The difference may come down to experience. Sure, both teams were in OKC last year, with the Tide rolling through the winners’ bracket to Sunday before Florida beat them twice to advance to the championship series. While there is talent back on each side, the coaches see their own teams as completely different from a year ago.

Despite losing Kelsey Dunne, a four-time All-American in the circle, Alabama is a veteran squad with six seniors. Still, youth has its advantages and one for the Tide is sophomore Jackie Traina. With Dunne gone, Traina is the Tide's ringmaster and one of the SEC’s dominating sophomore pitchers. She is second in the country with 29 wins against just one loss. Before that setback two weeks ago at Georgia, she had won 28 consecutive games dating to last year.

On offense, Murphy often states the need for speed, power and average is greater than ever. To that end, he charged his strength coach last July with getting the team ready by setting a goal of leading the nation in home runs and stolen bases. Entering the week, they’re first in homers with 83 and sixth in stolen bases with 107.

While his offensive philosophy evolves every season depending on the roster, there was one thing in his past that spurred him to seek out a more balanced offense.

“You know, in the beginning of my career, my favorite play in softball was the three-run home run. And I waited several times for it and we lost because of it,” Murphy said.

Not anymore.

Florida can match up well with the Tide, especially in the circle where another sophomore, Hannah Rogers, is back and looking like an All-American again. She has a 25-4 record and is seventh nationally with a 1.03 ERA.

Center fielder Michelle Moultrie is the rock the offense is built around, and not just because she’s the only senior on the team. She has hit .403 this season with 10 home runs and 21 stolen bases, continuing her meteoric rise on the national scene that started last spring and evolved into one of the top storylines in OKC. During the 2011 WCWS, she hit four home runs, after entering having hit just two in the regular season.

With only Moultrie's veteran voice -- Florida has seven true freshmen, a redshirt-freshman and three sophomores on its 16-person roster -- the young Gators have been erratic at times. They’ve lost three of their past four games including two at home last weekend to Kentucky.

A series this weekend against Alabama may be just the thing to jumpstart a run deep into the postseason.

“This is what our kids need. And if they can’t get fired up enough to play in Tuscaloosa, Ala., playing one of the best teams in one of the best venues in one of the best conferences in the country, then maybe it’s all for naught,” Walton said. “That’s what we’re trying to figure out with our team. It’s just ‘Hey, play hard, go out there and enjoy it.’
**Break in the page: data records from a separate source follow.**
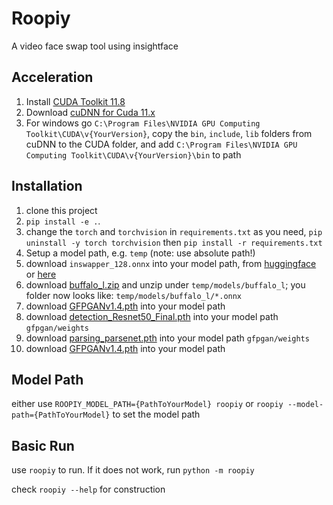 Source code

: # Roopiy #

A video face swap tool using insightface

## Acceleration ##

1.  Install [CUDA Toolkit 11.8](https://developer.nvidia.com/cuda-11-8-0-download-archive)
2.  Download [cuDNN for Cuda 11.x](https://developer.nvidia.com/rdp/cudnn-archive)
3.  For windows go `C:\Program Files\NVIDIA GPU Computing Toolkit\CUDA\v{YourVersion}`, copy the `bin`, `include`, `lib` folders from cuDNN to the CUDA folder, and add `C:\Program Files\NVIDIA GPU Computing Toolkit\CUDA\v{YourVersion}\bin` to path

## Installation ##

1.  clone this project
2.  `pip install -e .`.
3.  change the `torch` and `torchvision` in `requirements.txt` as you need, `pip uninstall -y torch torchvision` then `pip install -r requirements.txt`
4.  Setup a model path, e.g. `temp` (note: use absolute path!)
5.  download `inswapper_128.onnx` into your model path, from [huggingface](https://huggingface.co/ezioruan/inswapper_128.onnx) or [here](https://static.notexists.top/mirror/insightface/inswapper_128.onnx)
6.  download [buffalo_l.zip](https://github.com/deepinsight/insightface/releases/download/v0.7/buffalo_l.zip) and unzip under `temp/models/buffalo_l`; you folder now looks like: `temp/models/buffalo_l/*.onnx`
7.  download [GFPGANv1.4.pth](https://github.com/TencentARC/GFPGAN/releases/download/v1.3.0/GFPGANv1.4.pth) into your model path
8.  download [detection_Resnet50_Final.pth](https://github.com/xinntao/facexlib/releases/download/v0.1.0/detection_Resnet50_Final.pth) into your model path `gfpgan/weights`
9.  download [parsing_parsenet.pth](https://github.com/xinntao/facexlib/releases/download/v0.2.2/parsing_parsenet.pth) into your model path `gfpgan/weights`
10. download [GFPGANv1.4.pth](https://github.com/TencentARC/GFPGAN/releases/download/v1.3.0/GFPGANv1.4.pth) into your model path

## Model Path ##

either use `ROOPIY_MODEL_PATH={PathToYourModel} roopiy` or `roopiy --model-path={PathToYourModel}` to set the model path

## Basic Run ##

use `roopiy` to run. If it does not work, run `python -m roopiy`

check `roopiy --help` for construction
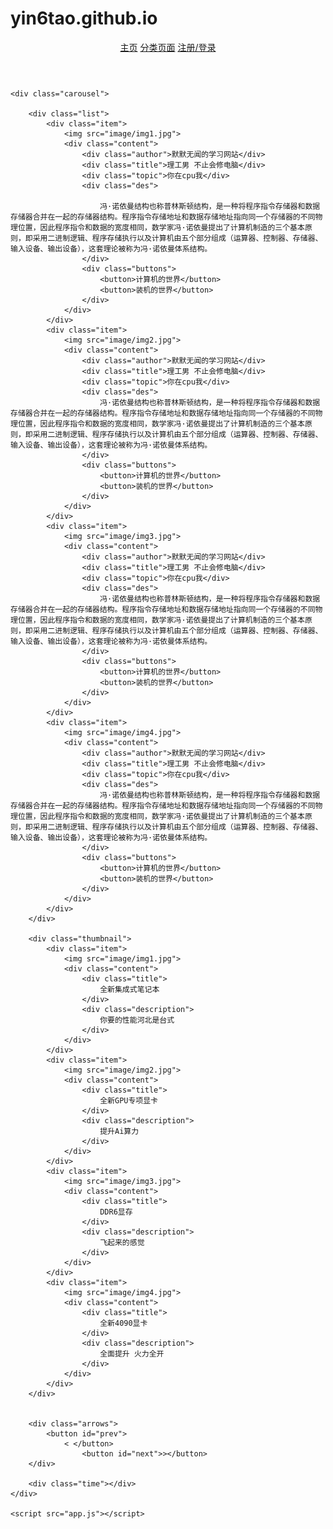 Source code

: # yin6tao.github.io
<!DOCTYPE html>
<html lang="en">

<head>
    <meta charset="UTF-8">
    <meta name="viewport" content="width=device-width, initial-scale=1.0">
    <title>Document</title>
    <link rel="stylesheet" href="style.css">
</head>

<body>
    <header>
        <nav>
            <a href="#">主页</a>
            <a href="shouye.html">分类页面</a>
            <a href="denglu.html">注册/登录</a>
        </nav>
    </header>


    <div class="carousel">

        <div class="list">
            <div class="item">
                <img src="image/img1.jpg">
                <div class="content">
                    <div class="author">默默无闻的学习网站</div>
                    <div class="title">理工男 不止会修电脑</div>
                    <div class="topic">你在cpu我</div>
                    <div class="des">

                        冯·诺依曼结构也称普林斯顿结构，是一种将程序指令存储器和数据存储器合并在一起的存储器结构。程序指令存储地址和数据存储地址指向同一个存储器的不同物理位置，因此程序指令和数据的宽度相同，数学家冯·诺依曼提出了计算机制造的三个基本原则，即采用二进制逻辑、程序存储执行以及计算机由五个部分组成（运算器、控制器、存储器、输入设备、输出设备），这套理论被称为冯·诺依曼体系结构。
                    </div>
                    <div class="buttons">
                        <button>计算机的世界</button>
                        <button>装机的世界</button>
                    </div>
                </div>
            </div>
            <div class="item">
                <img src="image/img2.jpg">
                <div class="content">
                    <div class="author">默默无闻的学习网站</div>
                    <div class="title">理工男 不止会修电脑</div>
                    <div class="topic">你在cpu我</div>
                    <div class="des">
                        冯·诺依曼结构也称普林斯顿结构，是一种将程序指令存储器和数据存储器合并在一起的存储器结构。程序指令存储地址和数据存储地址指向同一个存储器的不同物理位置，因此程序指令和数据的宽度相同，数学家冯·诺依曼提出了计算机制造的三个基本原则，即采用二进制逻辑、程序存储执行以及计算机由五个部分组成（运算器、控制器、存储器、输入设备、输出设备），这套理论被称为冯·诺依曼体系结构。
                    </div>
                    <div class="buttons">
                        <button>计算机的世界</button>
                        <button>装机的世界</button>
                    </div>
                </div>
            </div>
            <div class="item">
                <img src="image/img3.jpg">
                <div class="content">
                    <div class="author">默默无闻的学习网站</div>
                    <div class="title">理工男 不止会修电脑</div>
                    <div class="topic">你在cpu我</div>
                    <div class="des">
                        冯·诺依曼结构也称普林斯顿结构，是一种将程序指令存储器和数据存储器合并在一起的存储器结构。程序指令存储地址和数据存储地址指向同一个存储器的不同物理位置，因此程序指令和数据的宽度相同，数学家冯·诺依曼提出了计算机制造的三个基本原则，即采用二进制逻辑、程序存储执行以及计算机由五个部分组成（运算器、控制器、存储器、输入设备、输出设备），这套理论被称为冯·诺依曼体系结构。
                    </div>
                    <div class="buttons">
                        <button>计算机的世界</button>
                        <button>装机的世界</button>
                    </div>
                </div>
            </div>
            <div class="item">
                <img src="image/img4.jpg">
                <div class="content">
                    <div class="author">默默无闻的学习网站</div>
                    <div class="title">理工男 不止会修电脑</div>
                    <div class="topic">你在cpu我</div>
                    <div class="des">
                        冯·诺依曼结构也称普林斯顿结构，是一种将程序指令存储器和数据存储器合并在一起的存储器结构。程序指令存储地址和数据存储地址指向同一个存储器的不同物理位置，因此程序指令和数据的宽度相同，数学家冯·诺依曼提出了计算机制造的三个基本原则，即采用二进制逻辑、程序存储执行以及计算机由五个部分组成（运算器、控制器、存储器、输入设备、输出设备），这套理论被称为冯·诺依曼体系结构。
                    </div>
                    <div class="buttons">
                        <button>计算机的世界</button>
                        <button>装机的世界</button>
                    </div>
                </div>
            </div>
        </div>

        <div class="thumbnail">
            <div class="item">
                <img src="image/img1.jpg">
                <div class="content">
                    <div class="title">
                        全新集成式笔记本
                    </div>
                    <div class="description">
                        你要的性能河北是台式
                    </div>
                </div>
            </div>
            <div class="item">
                <img src="image/img2.jpg">
                <div class="content">
                    <div class="title">
                        全新GPU专项显卡
                    </div>
                    <div class="description">
                        提升Ai算力
                    </div>
                </div>
            </div>
            <div class="item">
                <img src="image/img3.jpg">
                <div class="content">
                    <div class="title">
                        DDR6显存
                    </div>
                    <div class="description">
                        飞起来的感觉
                    </div>
                </div>
            </div>
            <div class="item">
                <img src="image/img4.jpg">
                <div class="content">
                    <div class="title">
                        全新4090显卡
                    </div>
                    <div class="description">
                        全面提升 火力全开
                    </div>
                </div>
            </div>
        </div>


        <div class="arrows">
            <button id="prev">
                < </button>
                    <button id="next">></button>
        </div>

        <div class="time"></div>
    </div>

    <script src="app.js"></script>
</body>

</html>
“We’ve practiced hard all year, we know the game, we’re getting better with the game. Now it’s going to come down which team can execute, which team can pitch, play defense and get a hit with runners in scoring position the most.”

Don’t get Walton wrong, though. He’s still extolling the virtue of patience as he tries to get his squad to buy into the ‘one game a time’ approach.

“I can tell you sitting in this chair I’m not any more fired up for Alabama than I was for Ole Miss, Arkansas or Tennessee,” Walton said. “We’re not putting any more stock into it. I just think the venue, the atmosphere, it’s such a great place to be at the end of the season, it just all makes it worthwhile.”

It’s what they’ve been studying for all year and now is the time to see how well they know the material.